English was, by this time, a fairly standardised written language. Printing presses had been in operation for two and a half centuries and spelling had gelled more by custom than by design. Dr Johnson had interfered with some spellings, insisting, for example, that dett be spelt debt for (bad) etymological reasons. Noah Webster would do the same in Massachusetts. There were 26 letters in the English alphabet, j and v having been added. The golden triangle of Oxford, Cambridge, and London had established an educated and mercantile form of English. The King James Bible of 1611, appointed to be read in churches, and The Book of Common Prayer, meant that all Protestants heard the same words for the same texts - though, of course, they heard regional variations of pronunciation. Charles I had passed a law on the standardisation of chapbooks by which itinerant hawkers peddled the rudiments of literacy.

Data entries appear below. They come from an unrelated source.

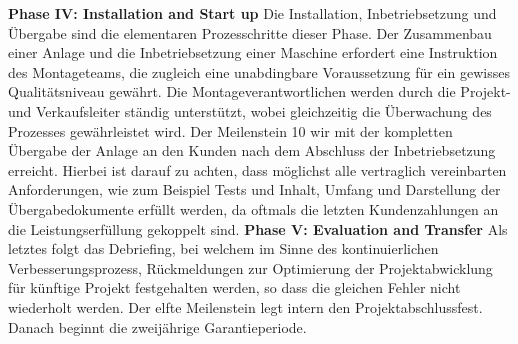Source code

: \newline
\textbf{Phase IV: Installation and Start up}
\newline
Die Installation, Inbetriebsetzung und Übergabe sind die elementaren Prozesschritte dieser Phase. Der Zusammenbau einer Anlage und die Inbetriebsetzung einer Maschine erfordert eine Instruktion des Montageteams, die zugleich eine unabdingbare Voraussetzung für ein gewisses Qualitätsniveau gewährt. Die Montageverantwortlichen werden durch die Projekt- und Verkaufsleiter ständig unterstützt, wobei gleichzeitig die Überwachung des Prozesses gewährleistet wird. Der Meilenstein 10 wir mit der kompletten Übergabe der Anlage an den Kunden nach dem Abschluss der Inbetriebsetzung erreicht. Hierbei ist darauf zu achten, dass möglichst alle vertraglich vereinbarten Anforderungen, wie zum Beispiel Tests und Inhalt, Umfang und Darstellung der Übergabedokumente erfüllt werden, da oftmals die letzten Kundenzahlungen an die Leistungserfüllung gekoppelt sind. 
\newline
\textbf{Phase V: Evaluation and Transfer}
\newline
Als letztes folgt das Debriefing, bei welchem im Sinne des kontinuierlichen Verbesserungsprozess, Rückmeldungen zur Optimierung der Projektabwicklung für künftige Projekt festgehalten werden, so dass die gleichen Fehler nicht wiederholt  werden. Der elfte Meilenstein legt intern den Projektabschlussfest. Danach beginnt die zweijährige Garantieperiode.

The language of Cambridge England passed directly to Cambridge Massachusetts where Stephen Day founded the first press in 1639. Hezekiah Usher of Boston added books to his General Store list of commodities in 1647.
There are no census figures for literacy in the Eighteenth Century, but there are detailed accounts of the number of printing presses in operation. No press could operate without a licence, granted by the Lord Chancellor's office which was also responsible for censorship. So, in the 1760s, the question is not how many people were literate but how many were completely illiterate? Universal literacy was not achieved until the late Nineteenth Century, but it is likely that the majority of English people had at least a basic knowledge of reading and writing a century before - perhaps 80%.

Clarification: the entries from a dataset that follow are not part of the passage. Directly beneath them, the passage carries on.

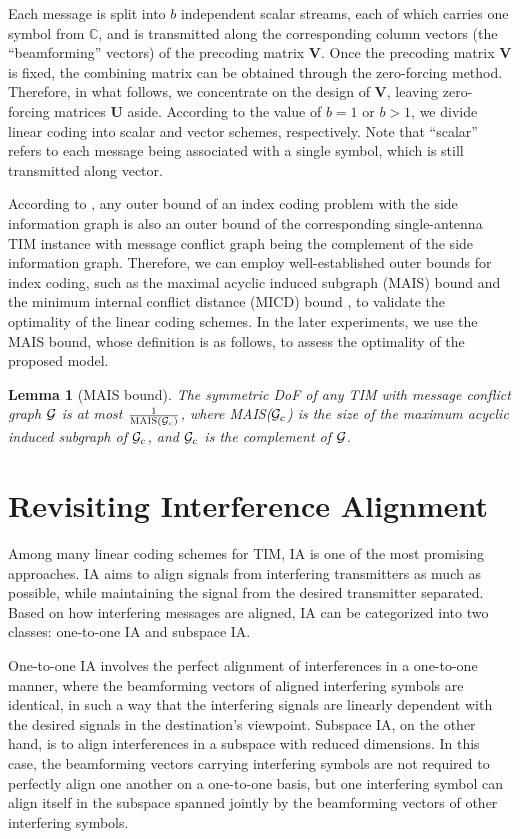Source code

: \documentclass[a4paper,journal]{IEEEtran}
\def\C {\mathbb{C}}
\newtheorem{lem}{Lemma}
\begin{document}
Each message is split into $b$ independent scalar streams, each of which carries one symbol from $\C$, and is transmitted
along the corresponding column vectors (the ``beamforming'' vectors) of the precoding matrix $\mathbf{V}$. Once the precoding matrix $\mathbf{V}$ is fixed, the combining matrix can be obtained through the zero-forcing method. Therefore, in what follows, we concentrate on the design of $\mathbf{V}$, leaving zero-forcing matrices $\mathbf{U}$ aside. According to the value of $b=1$ or $b>1$, we divide linear coding into scalar and vector schemes, respectively. Note that ``scalar'' refers to each message being associated with a single symbol, which is still transmitted along vector.

According to \cite{jafar2013topological}, any outer bound of an index coding problem with the side information graph is also an outer bound of the corresponding single-antenna TIM instance with message conflict graph being the complement of the side information graph.
Therefore, we can employ well-established outer bounds for index coding, such as the maximal acyclic induced subgraph (MAIS) bound \cite{bar2011index} and the minimum internal conflict distance (MICD) bound \cite{jafar2013topological}, to validate the optimality of the linear coding schemes. In the later experiments, we use the MAIS bound, whose definition is as follows, to assess the optimality of the proposed model.
{
\begin{lem}[MAIS bound]
The symmetric DoF of any TIM with message conflict graph ${\mathcal{G}}$ is at most $\frac{1}{\textsc{MAIS}({\mathcal{G}}_c)}$, where \textsc{MAIS}(${\mathcal{G}}_c$) is the size of the maximum acyclic induced subgraph of ${\mathcal{G}}_c$, and ${\mathcal{G}}_c$ is the complement of ${\mathcal{G}}$.
\end{lem}
}

\section{Revisiting Interference Alignment}\label{Interference Alignment Perspective}

Among many linear coding schemes for TIM, IA is one of the most promising approaches. IA aims to align signals from interfering transmitters as much as possible, while maintaining the signal from the desired transmitter separated. 
% 
Based on how interfering messages are aligned, IA can be categorized into two classes: one-to-one IA and subspace IA. 

One-to-one IA involves the perfect alignment of interferences in a one-to-one manner, where the beamforming vectors of aligned interfering symbols are identical, in such a way that the interfering signals are linearly dependent with the desired signals in the destination's viewpoint.
Subspace IA, on the other hand, is to align interferences in a subspace with reduced dimensions.
In this case, the beamforming vectors carrying interfering symbols are not required to perfectly align one another on a one-to-one basis, but one interfering symbol can align itself in the subspace spanned jointly by the beamforming vectors of other interfering symbols.
\end{document}
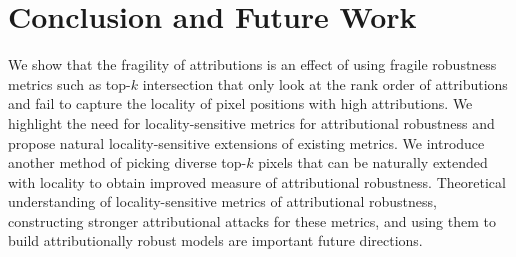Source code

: \documentclass[letterpaper]{article} %
\begin{document}
%
%
%
%

\section{Conclusion and Future Work} \label{sec:conclusion}
We show that the fragility of attributions is an effect of using fragile robustness metrics such as top-$k$ intersection that only look at the rank order of attributions and fail to capture the locality of pixel positions with high attributions. We highlight the need for locality-sensitive metrics for attributional robustness and propose natural locality-sensitive extensions of existing metrics. We introduce another method of picking diverse top-$k$ pixels that can be naturally extended with locality to obtain improved measure of attributional robustness. Theoretical understanding of locality-sensitive metrics of attributional robustness, constructing stronger attributional attacks for these metrics, and using them to build attributionally robust models are important future directions. 
\end{document}
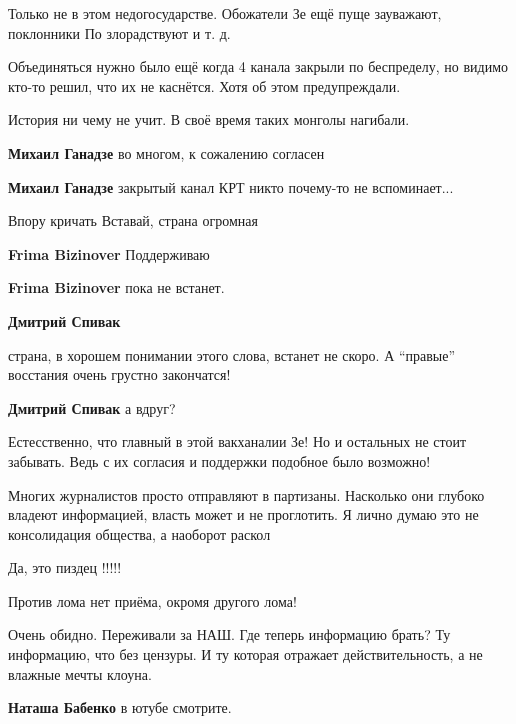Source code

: \begin{itemize}
Только не в этом недогосударстве. Обожатели Зе ещё пуще зауважают, поклонники
По злорадствуют и т. д.

Объединяться нужно было ещё когда 4 канала закрыли по беспределу, но видимо
кто-то решил, что их не каснётся. Хотя об этом предупреждали.

История ни чему не учит. В своё время таких монголы нагибали.

\begin{itemize} %
\textbf{Михаил Ганадзе} во многом, к сожалению согласен

\textbf{Михаил Ганадзе} закрытый канал КРТ никто почему-то не вспоминает...
\end{itemize} %

Впору кричать Вставай, страна огромная

\begin{itemize} %
\textbf{Frima Bizinover} Поддерживаю


\textbf{Frima Bizinover} пока не встанет.

\textbf{Дмитрий Спивак} 

страна, в хорошем понимании этого слова, встанет не скоро. А \enquote{правые} восстания
очень грустно закончатся!


\textbf{Дмитрий Спивак} а вдруг?
\end{itemize} %


Естесственно, что главный в этой вакханалии Зе! Но и остальных не стоит
забывать. Ведь с их согласия и поддержки подобное было возможно!



Многих журналистов просто отправляют в партизаны. Насколько они глубоко владеют
информацией, власть может и не проглотить. Я лично думаю это не консолидация
общества, а наоборот раскол

Да, это пиздец !!!!!

Против лома нет приёма, окромя другого лома!


Очень обидно. Переживали за НАШ. Где теперь информацию брать? Ту информацию, что
без цензуры. И ту которая отражает действительность, а не влажные мечты клоуна.

\begin{itemize} %
\textbf{Наташа Бабенко} в ютубе смотрите.


\end{itemize}
\end{itemize}
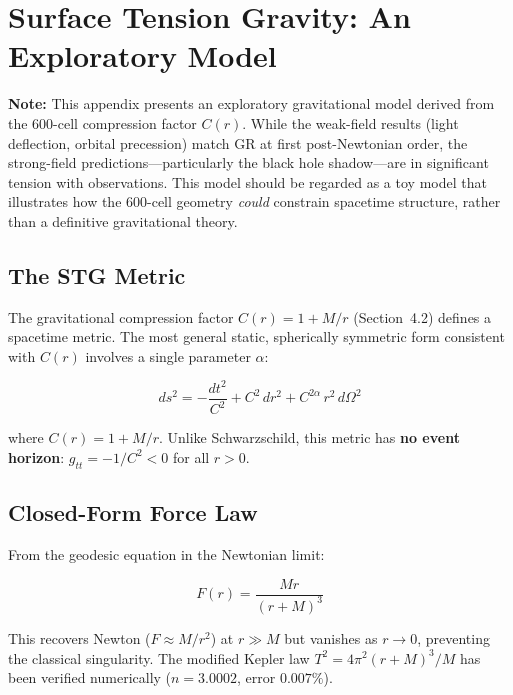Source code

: \documentclass[12pt,a4paper]{article}
\begin{document}
\appendix

\section{Surface Tension Gravity: An Exploratory Model}
\label{app:stg}

\textbf{Note:} This appendix presents an exploratory gravitational model derived from the 600-cell compression factor $C(r)$. While the weak-field results (light deflection, orbital precession) match GR at first post-Newtonian order, the strong-field predictions---particularly the black hole shadow---are in significant tension with observations. This model should be regarded as a toy model that illustrates how the 600-cell geometry \emph{could} constrain spacetime structure, rather than a definitive gravitational theory.

\subsection{The STG Metric}

The gravitational compression factor $C(r) = 1 + M/r$ (Section~4.2) defines a spacetime metric. The most general static, spherically symmetric form consistent with $C(r)$ involves a single parameter $\alpha$:

\begin{equation}
ds^2 = -\frac{dt^2}{C^2} + C^2\,dr^2 + C^{2\alpha}\,r^2\,d\Omega^2
\label{eq:stg_metric}
\end{equation}

where $C(r) = 1 + M/r$. Unlike Schwarzschild, this metric has \textbf{no event horizon}: $g_{tt} = -1/C^2 < 0$ for all $r > 0$.

\subsection{Closed-Form Force Law}

From the geodesic equation in the Newtonian limit:

\begin{equation}
F(r) = \frac{Mr}{(r + M)^3}
\end{equation}

This recovers Newton ($F \approx M/r^2$) at $r \gg M$ but vanishes as $r \to 0$, preventing the classical singularity. The modified Kepler law $T^2 = 4\pi^2(r + M)^3/M$ has been verified numerically ($n = 3.0002$, error $0.007\%$).
\end{document}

Protestants insisted on literacy, and the United States was largely a Protestant creation. So, literacy among the early American settlers was high. Their texts were religious rather than political. They knew their Bible. There were chapbooks of homiletics. The four editions of John Foxe's Book of Martyrs, 1570-1583, were standard fare in Protestant homes and shaped Protestant views of The Inquisition and the reign of Bloody Mary for a century. Also, from its publication in 1678, the other book that ranked next to the Bible was John Bunyan's The Pilgrim's Progress.
Newton, hardly at the same time, came out to it from Cambridge along the old Roman road, that had survived unmended for twelve centuries. At Stourbridge he bought prisms in the Dutch Row with which to unweave the rainbow.

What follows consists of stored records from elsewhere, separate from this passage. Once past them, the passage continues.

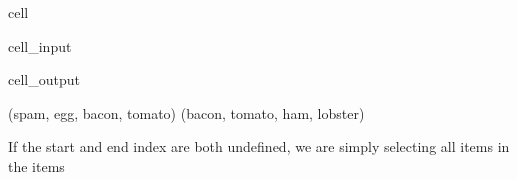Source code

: \documentclass[letterpaper,10pt,english]{jupyterBook}
\begin{document}
\begin{sphinxuseclass}{cell}\begin{sphinxVerbatimInput}

\begin{sphinxuseclass}{cell_input}
\begin{sphinxVerbatim}[commandchars=\\\{\}]
\PYG{p}{[}\PYG{p}{]}
\PYG{p}{[}\PYG{p}{]}
\end{sphinxVerbatim}

\end{sphinxuseclass}\end{sphinxVerbatimInput}
\begin{sphinxVerbatimOutput}

\begin{sphinxuseclass}{cell_output}
\begin{sphinxVerbatim}[commandchars=\\\{\}]
(\PYGZsq{}spam\PYGZsq{}, \PYGZsq{}egg\PYGZsq{}, \PYGZsq{}bacon\PYGZsq{}, \PYGZsq{}tomato\PYGZsq{})
(\PYGZsq{}bacon\PYGZsq{}, \PYGZsq{}tomato\PYGZsq{}, \PYGZsq{}ham\PYGZsq{}, \PYGZsq{}lobster\PYGZsq{})
\end{sphinxVerbatim}

\end{sphinxuseclass}\end{sphinxVerbatimOutput}

\end{sphinxuseclass}
\sphinxAtStartPar
If the start and end index are both undefined, we are simply selecting all items in the items
\end{document}
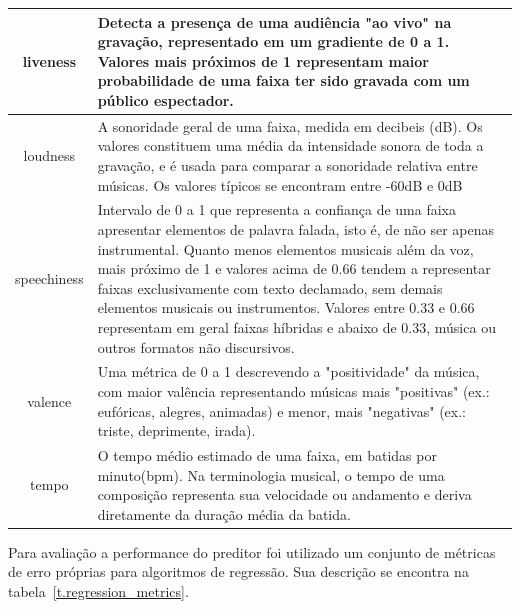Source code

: \begin{tabularx}{\linewidth}{c|X}
	{liveness} & {Detecta a presença de uma audiência "ao vivo" na gravação, representado em um gradiente de 0 a 1. Valores mais próximos de 1 representam maior probabilidade de uma faixa ter sido gravada com um público espectador.}\\\hline
	{loudness} & {A sonoridade geral de uma faixa, medida em decibeis (dB). Os valores constituem uma média da intensidade sonora de toda a gravação, e é usada para comparar a sonoridade relativa entre músicas. Os valores típicos se encontram entre -60dB e 0dB}\\\hline
	{speechiness} & {Intervalo de 0 a 1 que representa a confiança de uma faixa apresentar elementos de palavra falada, isto é, de não ser apenas instrumental. Quanto menos elementos musicais além da voz, mais próximo de 1 e valores acima de 0.66 tendem a representar faixas exclusivamente com texto declamado, sem demais elementos musicais ou instrumentos. Valores entre 0.33 e 0.66 representam em geral faixas híbridas e abaixo de 0.33, música ou outros formatos não discursivos.}\\\hline
	{valence} & {Uma métrica de 0 a 1 descrevendo a "positividade" da música, com maior valência representando músicas mais "positivas" (ex.: eufóricas, alegres, animadas) e menor, mais "negativas" (ex.: triste, deprimente, irada).}\\\hline
	{tempo} & {O tempo médio estimado de uma faixa, em batidas por minuto(bpm). Na terminologia musical, o tempo de uma composição representa sua velocidade ou andamento e deriva diretamente da duração média da batida.}\\\hline
	\bottomrule
	
\end{tabularx}

Para avaliação a performance do preditor foi utilizado um conjunto de métricas de erro próprias para algoritmos de regressão. Sua descrição se encontra na tabela~\ref{t.regression_metrics}.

'The Pilgrim's Progress' was probably the last truly popular work of English fiction, in that it appealed to all sections of society who read or heard it. Parts of the book have passed into the language, so that even those who have never read it may well know The Slough of Despond, Giant Despair and Doubting Castle, Mr Worldy-Wiseman, as well as Vanity Fair (taken by Thackeray as the title of his novel serialised 1847/48).
It is still a very powerful allegory of a pilgrim's passage through this world in hope of achieving the Celestial City. It touches the dark pit of the Protestant mind as well as the rapture of light. Bunyan knew Foxe's book and consigned Faithful to the flames of martyrdom in the best tradition of gloom and uplift.
Languages gain prestige, in part, through their literature - and this includes their religious literature. Hebrew and Arabic, for example, can claim to be languages of revelation. That in itself is not enough to ensure the continuance of a language among anyone other than scholars and priests. Religious languages become fixed and dead. Living languages change. Literature is a changing medium. Add the new dimension of technical literature and English is now the nearest language to a Universal Tongue.
The British gave Great Power prestige to English in the Nineteenth Century. The United States sponsored English in the Twentieth. The British claimed, for good or ill, the largest Empire in the history of the world. The industrial and military power of the United States in August 1945, compared with the rest of the world, was unprecedented in history. New Rome had grown up in New England.